Extracted information Start Marker

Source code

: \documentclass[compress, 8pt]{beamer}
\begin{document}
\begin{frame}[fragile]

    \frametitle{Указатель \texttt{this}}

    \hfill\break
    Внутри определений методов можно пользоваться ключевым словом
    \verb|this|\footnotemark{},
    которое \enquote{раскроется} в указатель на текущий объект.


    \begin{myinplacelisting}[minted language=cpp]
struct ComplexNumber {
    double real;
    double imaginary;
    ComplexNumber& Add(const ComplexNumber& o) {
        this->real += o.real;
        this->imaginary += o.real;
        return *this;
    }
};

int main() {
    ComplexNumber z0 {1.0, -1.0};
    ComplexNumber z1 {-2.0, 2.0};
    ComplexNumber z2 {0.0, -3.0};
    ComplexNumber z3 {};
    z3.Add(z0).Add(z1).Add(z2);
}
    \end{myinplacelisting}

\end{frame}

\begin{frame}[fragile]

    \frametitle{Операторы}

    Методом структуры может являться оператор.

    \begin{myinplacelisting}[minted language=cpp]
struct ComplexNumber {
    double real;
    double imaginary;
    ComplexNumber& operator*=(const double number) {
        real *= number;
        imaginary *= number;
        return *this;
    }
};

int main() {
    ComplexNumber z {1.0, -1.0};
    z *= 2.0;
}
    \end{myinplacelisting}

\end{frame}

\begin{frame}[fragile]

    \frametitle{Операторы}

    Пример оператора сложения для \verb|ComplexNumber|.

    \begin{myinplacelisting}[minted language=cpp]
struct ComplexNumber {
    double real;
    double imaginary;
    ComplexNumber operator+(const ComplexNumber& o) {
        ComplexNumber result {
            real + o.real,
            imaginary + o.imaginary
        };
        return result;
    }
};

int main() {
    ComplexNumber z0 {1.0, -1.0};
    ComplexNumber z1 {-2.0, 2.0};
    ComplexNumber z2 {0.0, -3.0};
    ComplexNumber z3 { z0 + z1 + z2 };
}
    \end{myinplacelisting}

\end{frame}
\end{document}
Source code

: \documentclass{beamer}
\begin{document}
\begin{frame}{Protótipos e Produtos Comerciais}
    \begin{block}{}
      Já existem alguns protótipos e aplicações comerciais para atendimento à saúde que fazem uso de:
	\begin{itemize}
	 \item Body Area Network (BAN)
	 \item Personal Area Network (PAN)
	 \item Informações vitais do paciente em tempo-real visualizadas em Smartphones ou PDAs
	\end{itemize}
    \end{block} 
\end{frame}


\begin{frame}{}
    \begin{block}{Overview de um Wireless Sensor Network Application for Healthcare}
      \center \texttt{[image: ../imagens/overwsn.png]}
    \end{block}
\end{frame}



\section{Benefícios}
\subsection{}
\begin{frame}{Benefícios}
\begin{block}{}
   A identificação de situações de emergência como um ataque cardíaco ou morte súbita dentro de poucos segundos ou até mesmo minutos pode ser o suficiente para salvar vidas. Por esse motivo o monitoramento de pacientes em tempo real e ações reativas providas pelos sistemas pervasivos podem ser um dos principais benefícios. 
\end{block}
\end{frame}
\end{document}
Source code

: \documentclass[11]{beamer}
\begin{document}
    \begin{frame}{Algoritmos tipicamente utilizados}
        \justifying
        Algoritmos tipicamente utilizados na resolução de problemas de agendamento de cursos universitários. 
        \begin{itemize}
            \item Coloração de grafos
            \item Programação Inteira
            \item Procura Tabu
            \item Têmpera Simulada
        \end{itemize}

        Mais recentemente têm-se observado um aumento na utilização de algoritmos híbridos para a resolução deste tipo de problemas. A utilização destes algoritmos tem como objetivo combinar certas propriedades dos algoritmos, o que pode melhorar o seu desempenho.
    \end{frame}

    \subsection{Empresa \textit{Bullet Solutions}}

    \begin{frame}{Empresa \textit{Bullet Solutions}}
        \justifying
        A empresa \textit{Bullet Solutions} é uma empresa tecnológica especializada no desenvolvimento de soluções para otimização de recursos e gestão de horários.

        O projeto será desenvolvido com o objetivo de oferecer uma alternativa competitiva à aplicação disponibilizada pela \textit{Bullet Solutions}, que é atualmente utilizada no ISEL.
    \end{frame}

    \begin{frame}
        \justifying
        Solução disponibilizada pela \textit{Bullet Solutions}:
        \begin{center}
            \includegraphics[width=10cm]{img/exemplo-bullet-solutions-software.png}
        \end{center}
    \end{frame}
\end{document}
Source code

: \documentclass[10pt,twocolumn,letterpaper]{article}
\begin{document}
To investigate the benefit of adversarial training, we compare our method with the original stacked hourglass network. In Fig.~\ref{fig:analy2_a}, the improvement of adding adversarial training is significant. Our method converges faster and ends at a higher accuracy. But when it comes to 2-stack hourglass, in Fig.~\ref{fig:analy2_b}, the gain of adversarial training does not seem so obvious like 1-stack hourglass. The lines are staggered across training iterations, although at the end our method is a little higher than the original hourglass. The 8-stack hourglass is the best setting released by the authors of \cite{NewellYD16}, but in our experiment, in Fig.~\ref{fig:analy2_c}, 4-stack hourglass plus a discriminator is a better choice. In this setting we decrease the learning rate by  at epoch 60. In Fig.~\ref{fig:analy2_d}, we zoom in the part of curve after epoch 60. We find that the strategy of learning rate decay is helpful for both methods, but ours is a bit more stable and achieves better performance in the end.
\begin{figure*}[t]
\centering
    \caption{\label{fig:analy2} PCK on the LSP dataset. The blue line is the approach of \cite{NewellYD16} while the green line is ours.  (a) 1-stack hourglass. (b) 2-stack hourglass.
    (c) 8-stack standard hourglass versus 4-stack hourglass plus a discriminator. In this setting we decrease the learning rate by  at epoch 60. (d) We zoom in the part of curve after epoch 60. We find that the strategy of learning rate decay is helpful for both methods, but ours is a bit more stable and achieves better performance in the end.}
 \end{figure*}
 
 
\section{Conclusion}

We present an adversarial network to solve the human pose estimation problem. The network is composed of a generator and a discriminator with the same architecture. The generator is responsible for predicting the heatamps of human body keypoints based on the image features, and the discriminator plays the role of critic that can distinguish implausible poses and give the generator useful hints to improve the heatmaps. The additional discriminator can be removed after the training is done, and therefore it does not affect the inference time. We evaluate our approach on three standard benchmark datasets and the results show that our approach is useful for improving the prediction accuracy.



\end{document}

Extracted information End Marker

◆ What the task requires ◆
Every entry above must be copied exactly.

◆ Solution to this task ◆
Source code

: \documentclass[compress, 8pt]{beamer}
\begin{document}
\begin{frame}[fragile]

    \frametitle{Указатель \texttt{this}}

    \hfill\break
    Внутри определений методов можно пользоваться ключевым словом
    \verb|this|\footnotemark{},
    которое \enquote{раскроется} в указатель на текущий объект.


    \begin{myinplacelisting}[minted language=cpp]
struct ComplexNumber {
    double real;
    double imaginary;
    ComplexNumber& Add(const ComplexNumber& o) {
        this->real += o.real;
        this->imaginary += o.real;
        return *this;
    }
};

int main() {
    ComplexNumber z0 {1.0, -1.0};
    ComplexNumber z1 {-2.0, 2.0};
    ComplexNumber z2 {0.0, -3.0};
    ComplexNumber z3 {};
    z3.Add(z0).Add(z1).Add(z2);
}
    \end{myinplacelisting}

\end{frame}

\begin{frame}[fragile]

    \frametitle{Операторы}

    Методом структуры может являться оператор.

    \begin{myinplacelisting}[minted language=cpp]
struct ComplexNumber {
    double real;
    double imaginary;
    ComplexNumber& operator*=(const double number) {
        real *= number;
        imaginary *= number;
        return *this;
    }
};

int main() {
    ComplexNumber z {1.0, -1.0};
    z *= 2.0;
}
    \end{myinplacelisting}

\end{frame}

\begin{frame}[fragile]

    \frametitle{Операторы}

    Пример оператора сложения для \verb|ComplexNumber|.

    \begin{myinplacelisting}[minted language=cpp]
struct ComplexNumber {
    double real;
    double imaginary;
    ComplexNumber operator+(const ComplexNumber& o) {
        ComplexNumber result {
            real + o.real,
            imaginary + o.imaginary
        };
        return result;
    }
};

int main() {
    ComplexNumber z0 {1.0, -1.0};
    ComplexNumber z1 {-2.0, 2.0};
    ComplexNumber z2 {0.0, -3.0};
    ComplexNumber z3 { z0 + z1 + z2 };
}
    \end{myinplacelisting}

\end{frame}
\end{document}
Source code

: \documentclass{beamer}
\begin{document}
\begin{frame}{Protótipos e Produtos Comerciais}
    \begin{block}{}
      Já existem alguns protótipos e aplicações comerciais para atendimento à saúde que fazem uso de:
	\begin{itemize}
	 \item Body Area Network (BAN)
	 \item Personal Area Network (PAN)
	 \item Informações vitais do paciente em tempo-real visualizadas em Smartphones ou PDAs
	\end{itemize}
    \end{block} 
\end{frame}


\begin{frame}{}
    \begin{block}{Overview de um Wireless Sensor Network Application for Healthcare}
      \center \texttt{[image: ../imagens/overwsn.png]}
    \end{block}
\end{frame}



\section{Benefícios}
\subsection{}
\begin{frame}{Benefícios}
\begin{block}{}
   A identificação de situações de emergência como um ataque cardíaco ou morte súbita dentro de poucos segundos ou até mesmo minutos pode ser o suficiente para salvar vidas. Por esse motivo o monitoramento de pacientes em tempo real e ações reativas providas pelos sistemas pervasivos podem ser um dos principais benefícios. 
\end{block}
\end{frame}
\end{document}
Source code

: \documentclass[11]{beamer}
\begin{document}
    \begin{frame}{Algoritmos tipicamente utilizados}
        \justifying
        Algoritmos tipicamente utilizados na resolução de problemas de agendamento de cursos universitários. 
        \begin{itemize}
            \item Coloração de grafos
            \item Programação Inteira
            \item Procura Tabu
            \item Têmpera Simulada
        \end{itemize}

        Mais recentemente têm-se observado um aumento na utilização de algoritmos híbridos para a resolução deste tipo de problemas. A utilização destes algoritmos tem como objetivo combinar certas propriedades dos algoritmos, o que pode melhorar o seu desempenho.
    \end{frame}

    \subsection{Empresa \textit{Bullet Solutions}}

    \begin{frame}{Empresa \textit{Bullet Solutions}}
        \justifying
        A empresa \textit{Bullet Solutions} é uma empresa tecnológica especializada no desenvolvimento de soluções para otimização de recursos e gestão de horários.

        O projeto será desenvolvido com o objetivo de oferecer uma alternativa competitiva à aplicação disponibilizada pela \textit{Bullet Solutions}, que é atualmente utilizada no ISEL.
    \end{frame}

    \begin{frame}
        \justifying
        Solução disponibilizada pela \textit{Bullet Solutions}:
        \begin{center}
            \includegraphics[width=10cm]{img/exemplo-bullet-solutions-software.png}
        \end{center}
    \end{frame}
\end{document}
Source code

: \documentclass[10pt,twocolumn,letterpaper]{article}
\begin{document}
To investigate the benefit of adversarial training, we compare our method with the original stacked hourglass network. In Fig.~\ref{fig:analy2_a}, the improvement of adding adversarial training is significant. Our method converges faster and ends at a higher accuracy. But when it comes to 2-stack hourglass, in Fig.~\ref{fig:analy2_b}, the gain of adversarial training does not seem so obvious like 1-stack hourglass. The lines are staggered across training iterations, although at the end our method is a little higher than the original hourglass. The 8-stack hourglass is the best setting released by the authors of \cite{NewellYD16}, but in our experiment, in Fig.~\ref{fig:analy2_c}, 4-stack hourglass plus a discriminator is a better choice. In this setting we decrease the learning rate by  at epoch 60. In Fig.~\ref{fig:analy2_d}, we zoom in the part of curve after epoch 60. We find that the strategy of learning rate decay is helpful for both methods, but ours is a bit more stable and achieves better performance in the end.
\begin{figure*}[t]
\centering
    \caption{\label{fig:analy2} PCK on the LSP dataset. The blue line is the approach of \cite{NewellYD16} while the green line is ours.  (a) 1-stack hourglass. (b) 2-stack hourglass.
    (c) 8-stack standard hourglass versus 4-stack hourglass plus a discriminator. In this setting we decrease the learning rate by  at epoch 60. (d) We zoom in the part of curve after epoch 60. We find that the strategy of learning rate decay is helpful for both methods, but ours is a bit more stable and achieves better performance in the end.}
 \end{figure*}
 
 
\section{Conclusion}

We present an adversarial network to solve the human pose estimation problem. The network is composed of a generator and a discriminator with the same architecture. The generator is responsible for predicting the heatamps of human body keypoints based on the image features, and the discriminator plays the role of critic that can distinguish implausible poses and give the generator useful hints to improve the heatmaps. The additional discriminator can be removed after the training is done, and therefore it does not affect the inference time. We evaluate our approach on three standard benchmark datasets and the results show that our approach is useful for improving the prediction accuracy.



\end{document}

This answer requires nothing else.